Try it: What lines in the records below mention "password"? List them all.

── Given data

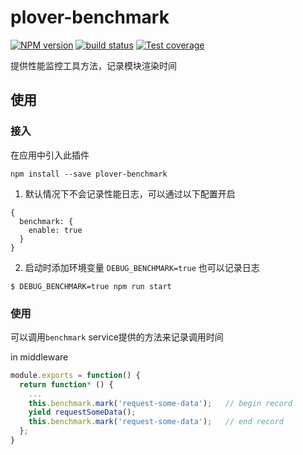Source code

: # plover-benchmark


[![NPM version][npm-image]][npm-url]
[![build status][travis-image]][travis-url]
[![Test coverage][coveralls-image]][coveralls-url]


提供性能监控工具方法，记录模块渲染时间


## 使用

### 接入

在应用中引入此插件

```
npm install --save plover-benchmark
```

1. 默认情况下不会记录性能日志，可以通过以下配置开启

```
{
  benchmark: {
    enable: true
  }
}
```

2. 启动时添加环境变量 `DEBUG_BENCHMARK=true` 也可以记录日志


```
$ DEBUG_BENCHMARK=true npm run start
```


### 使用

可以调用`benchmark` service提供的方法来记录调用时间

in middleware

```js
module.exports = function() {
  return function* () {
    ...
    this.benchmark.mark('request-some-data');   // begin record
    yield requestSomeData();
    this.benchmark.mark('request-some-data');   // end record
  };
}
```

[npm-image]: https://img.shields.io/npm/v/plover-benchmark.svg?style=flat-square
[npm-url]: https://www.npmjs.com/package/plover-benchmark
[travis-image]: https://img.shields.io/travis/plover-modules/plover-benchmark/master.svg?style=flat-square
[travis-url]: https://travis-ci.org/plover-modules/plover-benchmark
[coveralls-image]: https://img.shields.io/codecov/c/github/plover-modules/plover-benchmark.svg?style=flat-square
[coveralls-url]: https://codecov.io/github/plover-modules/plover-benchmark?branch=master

────
── Given data

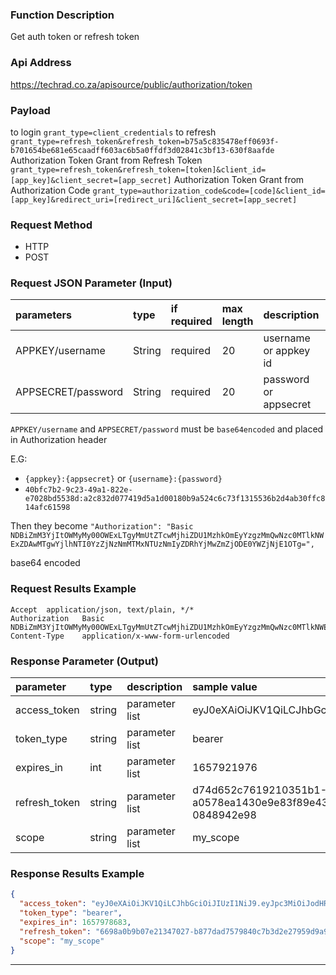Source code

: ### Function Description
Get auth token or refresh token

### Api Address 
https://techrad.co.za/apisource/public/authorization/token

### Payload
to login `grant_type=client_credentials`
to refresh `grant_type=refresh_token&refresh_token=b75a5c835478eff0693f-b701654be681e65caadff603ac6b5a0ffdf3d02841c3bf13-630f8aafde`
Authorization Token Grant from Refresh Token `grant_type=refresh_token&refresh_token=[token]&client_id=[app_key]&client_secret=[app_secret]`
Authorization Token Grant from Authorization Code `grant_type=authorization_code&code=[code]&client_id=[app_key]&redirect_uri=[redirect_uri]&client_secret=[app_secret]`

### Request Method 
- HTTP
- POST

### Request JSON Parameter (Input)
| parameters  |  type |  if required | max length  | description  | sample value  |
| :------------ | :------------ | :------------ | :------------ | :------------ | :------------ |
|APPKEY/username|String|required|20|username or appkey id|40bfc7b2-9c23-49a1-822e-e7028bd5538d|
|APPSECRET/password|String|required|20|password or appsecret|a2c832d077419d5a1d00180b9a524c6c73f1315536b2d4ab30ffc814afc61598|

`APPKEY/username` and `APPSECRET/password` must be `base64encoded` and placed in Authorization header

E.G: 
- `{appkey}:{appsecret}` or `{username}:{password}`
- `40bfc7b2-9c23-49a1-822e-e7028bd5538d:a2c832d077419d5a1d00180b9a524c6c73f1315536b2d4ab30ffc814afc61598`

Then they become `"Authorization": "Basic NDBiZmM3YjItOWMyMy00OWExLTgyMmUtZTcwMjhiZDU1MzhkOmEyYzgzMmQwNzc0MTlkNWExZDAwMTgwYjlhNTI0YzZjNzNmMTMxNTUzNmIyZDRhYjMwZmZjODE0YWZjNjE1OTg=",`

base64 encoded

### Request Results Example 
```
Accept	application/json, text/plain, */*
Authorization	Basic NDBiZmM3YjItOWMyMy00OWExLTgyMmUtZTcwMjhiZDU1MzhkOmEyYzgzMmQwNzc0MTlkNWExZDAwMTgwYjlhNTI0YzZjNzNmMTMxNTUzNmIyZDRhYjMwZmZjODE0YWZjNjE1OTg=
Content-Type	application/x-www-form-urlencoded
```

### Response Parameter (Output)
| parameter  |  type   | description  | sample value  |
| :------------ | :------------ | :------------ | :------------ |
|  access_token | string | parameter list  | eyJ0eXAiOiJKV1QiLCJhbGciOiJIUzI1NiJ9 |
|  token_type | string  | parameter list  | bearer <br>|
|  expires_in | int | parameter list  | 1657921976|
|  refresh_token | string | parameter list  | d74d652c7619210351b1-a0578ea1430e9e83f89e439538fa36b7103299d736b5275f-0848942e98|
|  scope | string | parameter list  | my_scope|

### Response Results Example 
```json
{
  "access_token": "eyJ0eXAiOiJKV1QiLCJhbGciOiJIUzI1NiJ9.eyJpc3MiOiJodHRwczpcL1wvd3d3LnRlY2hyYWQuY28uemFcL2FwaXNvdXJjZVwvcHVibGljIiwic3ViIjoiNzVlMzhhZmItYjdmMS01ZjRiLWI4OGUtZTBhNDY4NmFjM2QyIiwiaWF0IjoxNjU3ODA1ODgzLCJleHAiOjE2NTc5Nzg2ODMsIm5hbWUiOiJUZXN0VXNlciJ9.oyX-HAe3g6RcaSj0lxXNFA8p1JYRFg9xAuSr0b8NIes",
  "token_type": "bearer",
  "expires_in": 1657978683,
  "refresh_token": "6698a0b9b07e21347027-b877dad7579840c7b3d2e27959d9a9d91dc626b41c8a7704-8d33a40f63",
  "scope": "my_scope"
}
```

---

────

Response to the exercise:
|APPSECRET/password|String|required|20|password or appsecret|a2c832d077419d5a1d00180b9a524c6c73f1315536b2d4ab30ffc814afc61598|
`APPKEY/username` and `APPSECRET/password` must be `base64encoded` and placed in Authorization header
- `{appkey}:{appsecret}` or `{username}:{password}`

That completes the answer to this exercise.